Steely Dan

Billboard recently spoke with four esteemed guitarists who made significant contributions to Steely Dan’s body of work. At one point, each player was asked to recall his first impression of the band’s music.

“I loved it from the very beginning,” said Elliott Randall, whose intro and solo on “Reelin’ in the Years” remains iconic. “A year or two before their ABC-Dunhill deal was inked, I spent many nights in the studio with Don [Fagan] and Walter [Becker], recording demos of their material….”

“I had heard their hits from the first two albums and liked them a lot,” offered Dean Parks, whose playing graced Pretzel Logic, Aja, and other Steely Dan LPs. “Pretzel Logic seemed different though. The music was unpredictable, which is good.”

“I knew nothing about Steely Dan before recording with them on Aja,” revealed Steve Khan, whose playing was crucial to 1980’s Gaucho. “I owned none of their albums, and I only knew ‘Do It Again’ and ‘Reelin' in the Years’ from the radio.

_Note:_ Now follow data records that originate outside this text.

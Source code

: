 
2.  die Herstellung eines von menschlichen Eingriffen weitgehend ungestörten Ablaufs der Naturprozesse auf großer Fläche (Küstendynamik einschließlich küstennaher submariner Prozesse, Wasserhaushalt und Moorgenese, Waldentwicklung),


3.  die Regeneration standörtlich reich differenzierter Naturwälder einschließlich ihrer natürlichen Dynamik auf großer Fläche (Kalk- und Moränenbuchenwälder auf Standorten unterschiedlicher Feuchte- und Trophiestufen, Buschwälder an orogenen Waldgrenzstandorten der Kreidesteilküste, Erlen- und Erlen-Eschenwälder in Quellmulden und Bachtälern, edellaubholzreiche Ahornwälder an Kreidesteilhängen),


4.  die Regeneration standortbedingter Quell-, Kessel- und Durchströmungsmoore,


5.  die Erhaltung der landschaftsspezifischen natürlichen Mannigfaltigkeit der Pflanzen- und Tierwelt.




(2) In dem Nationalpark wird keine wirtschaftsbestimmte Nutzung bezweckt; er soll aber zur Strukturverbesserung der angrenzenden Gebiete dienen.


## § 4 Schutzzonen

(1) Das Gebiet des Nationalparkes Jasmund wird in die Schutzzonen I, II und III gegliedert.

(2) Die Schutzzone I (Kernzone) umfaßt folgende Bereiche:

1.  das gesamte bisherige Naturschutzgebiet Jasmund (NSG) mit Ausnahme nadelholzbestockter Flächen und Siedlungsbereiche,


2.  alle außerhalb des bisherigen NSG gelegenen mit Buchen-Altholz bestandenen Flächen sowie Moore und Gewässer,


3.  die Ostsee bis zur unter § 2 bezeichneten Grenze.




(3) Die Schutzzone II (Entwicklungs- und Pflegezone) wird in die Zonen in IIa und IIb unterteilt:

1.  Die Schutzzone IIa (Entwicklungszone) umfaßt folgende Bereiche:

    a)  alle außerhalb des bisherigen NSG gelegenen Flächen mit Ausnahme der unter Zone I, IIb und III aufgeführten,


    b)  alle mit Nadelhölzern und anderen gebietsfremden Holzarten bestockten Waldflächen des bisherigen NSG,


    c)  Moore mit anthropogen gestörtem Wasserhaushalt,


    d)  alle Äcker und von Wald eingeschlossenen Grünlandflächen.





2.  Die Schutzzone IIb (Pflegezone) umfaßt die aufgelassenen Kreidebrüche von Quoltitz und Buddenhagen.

As regards jazz great Lee Ritenour, he says he was drawn to Steely Dan’s music from the start. “I always loved them,” he said, “even their earlier stuff. But then as they got more sophisticated, especially Donald’s solo records, it’s just so great to listen to as albums. I used to make a joke that it was far more pleasurable hearing a Steely Dan record than working on one!”